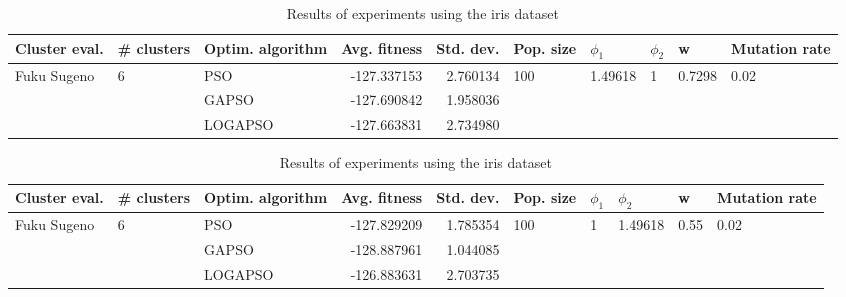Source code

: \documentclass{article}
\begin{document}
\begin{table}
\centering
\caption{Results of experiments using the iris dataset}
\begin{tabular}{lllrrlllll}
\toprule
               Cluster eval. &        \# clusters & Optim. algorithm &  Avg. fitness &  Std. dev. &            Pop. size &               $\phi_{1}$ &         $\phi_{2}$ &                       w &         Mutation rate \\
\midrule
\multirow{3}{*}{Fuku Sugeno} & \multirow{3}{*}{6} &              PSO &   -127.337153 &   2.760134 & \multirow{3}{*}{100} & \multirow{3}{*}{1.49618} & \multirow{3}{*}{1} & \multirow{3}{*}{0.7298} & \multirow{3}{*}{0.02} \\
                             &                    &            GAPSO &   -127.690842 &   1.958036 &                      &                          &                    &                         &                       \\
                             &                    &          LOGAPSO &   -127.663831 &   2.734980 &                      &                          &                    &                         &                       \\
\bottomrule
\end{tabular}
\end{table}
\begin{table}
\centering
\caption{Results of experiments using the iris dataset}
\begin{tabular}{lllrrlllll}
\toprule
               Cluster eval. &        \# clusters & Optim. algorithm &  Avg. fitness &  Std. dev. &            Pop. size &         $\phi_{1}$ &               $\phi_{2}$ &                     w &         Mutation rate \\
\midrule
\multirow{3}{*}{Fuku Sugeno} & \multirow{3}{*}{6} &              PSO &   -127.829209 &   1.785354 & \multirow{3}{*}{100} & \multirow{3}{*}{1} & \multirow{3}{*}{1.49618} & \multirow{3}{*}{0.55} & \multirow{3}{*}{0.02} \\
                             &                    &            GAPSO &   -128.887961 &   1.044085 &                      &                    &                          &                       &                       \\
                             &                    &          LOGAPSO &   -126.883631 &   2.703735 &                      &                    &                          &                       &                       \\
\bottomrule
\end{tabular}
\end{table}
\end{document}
⁂
[EXERCISE] Leave out the pictures. Transcribe the rest of the listing above exactly.

[TASK OUTPUT]
Source code

: \documentclass{article}
\begin{document}
\begin{table}
\centering
\caption{Results of experiments using the iris dataset}
\begin{tabular}{lllrrlllll}
\toprule
               Cluster eval. &        \# clusters & Optim. algorithm &  Avg. fitness &  Std. dev. &            Pop. size &               $\phi_{1}$ &         $\phi_{2}$ &                       w &         Mutation rate \\
\midrule
\multirow{3}{*}{Fuku Sugeno} & \multirow{3}{*}{6} &              PSO &   -127.337153 &   2.760134 & \multirow{3}{*}{100} & \multirow{3}{*}{1.49618} & \multirow{3}{*}{1} & \multirow{3}{*}{0.7298} & \multirow{3}{*}{0.02} \\
                             &                    &            GAPSO &   -127.690842 &   1.958036 &                      &                          &                    &                         &                       \\
                             &                    &          LOGAPSO &   -127.663831 &   2.734980 &                      &                          &                    &                         &                       \\
\bottomrule
\end{tabular}
\end{table}
\begin{table}
\centering
\caption{Results of experiments using the iris dataset}
\begin{tabular}{lllrrlllll}
\toprule
               Cluster eval. &        \# clusters & Optim. algorithm &  Avg. fitness &  Std. dev. &            Pop. size &         $\phi_{1}$ &               $\phi_{2}$ &                     w &         Mutation rate \\
\midrule
\multirow{3}{*}{Fuku Sugeno} & \multirow{3}{*}{6} &              PSO &   -127.829209 &   1.785354 & \multirow{3}{*}{100} & \multirow{3}{*}{1} & \multirow{3}{*}{1.49618} & \multirow{3}{*}{0.55} & \multirow{3}{*}{0.02} \\
                             &                    &            GAPSO &   -128.887961 &   1.044085 &                      &                    &                          &                       &                       \\
                             &                    &          LOGAPSO &   -126.883631 &   2.703735 &                      &                    &                          &                       &                       \\
\bottomrule
\end{tabular}
\end{table}
\end{document}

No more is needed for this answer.